The last topic (algebraic Oka theory) of this project aims to construct new and interesting algebraic varieties to which there are many algebraic maps from affine space. Such algebraic Oka varieties are for the moment very few and not very well understood.
The project touches on several fields simultaneously: Algebraic Geometry, Dynamical Systems, Several Complex Variables, Computer Algebra and Number Theory. Results from this project can be also useful for understanding numerical optimisation methods, in particular that for algebraic functions.

Several major unsolved questions in mathematics are formulated in terms of complex and algebraic varieties and maps between them (e.g. the Hodge and Jacobian conjectures). For example, Weil's Riemann hypothesis, the algebraic analog of the famous Riemann hypothesis, can be formulated in terms of periodic points of Frobenius maps. Weil's Riemann hypothesis has been at the centre of the development of algebraic geometry and recognised by various highest distinctions (Fields medal and Abel prizes) for work on it. One major recent result of the PI is to state a vast generalisation of Weil's Riemann hypothesis, inspired by complex dynamics, together with proof of a weaker version of it.
This project is in mathematics and studies some very general properties of varieties and maps between them. Topic 1 of the project concerns with the fact that it is difficult to construct interesting rational selfmaps of an interesting complex variety, such as a rational variety, by looking at quotients of Abelian varieties and automorphisms of affine spaces, and by using computer algebra for effective computations of important invariants such as dynamical degrees. In Topic 2, these dynamical degrees enter into fields of positive characteristic to provide the generalisation of Weil's Riemann hypothesis mentioned above.
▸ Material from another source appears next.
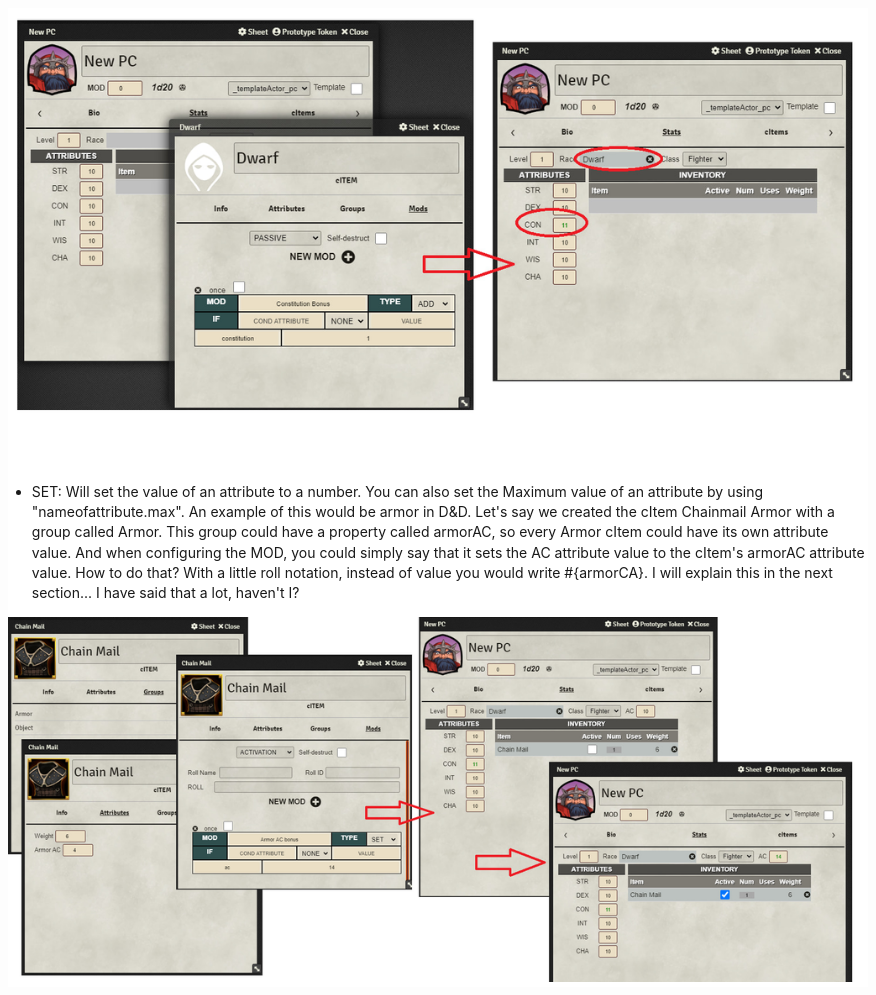 ![ADD MOD type](docs/images/tuto34.jpg)

- SET: Will set the value of an attribute to a number. You can also set the Maximum value of an attribute by using "nameofattribute.max". An example of this would be armor in D&D. Let's say we created the cItem Chainmail Armor with a group called Armor. This group could have a property called armorAC, so every Armor cItem could have its own attribute value. And when configuring the MOD, you could simply say that it sets the AC attribute value to the cItem's armorAC attribute value. How to do that? With a little roll notation, instead of value you would write #{armorCA}. I will explain this in the next section... I have said that a lot, haven't I?

![SET MOD type](docs/images/tuto35.jpg)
Very recent work by Fei Hu on Abelian varieties gives more significant support to this conjecture. Topic 3 studies a class of complex manifolds which are targets of many maps from Stein manifolds, as well as a related classical conjecture of Forster about embedding of open Riemann surfaces into complex planes. There have been recent works on these two topics, including some by the PI, and the goal is to study these questions for algebraic manifolds.
The success of the project, in particular of Topic 2, will bring breakthroughs with further applications in mathematics. The project will help to boost future research capacity through research training.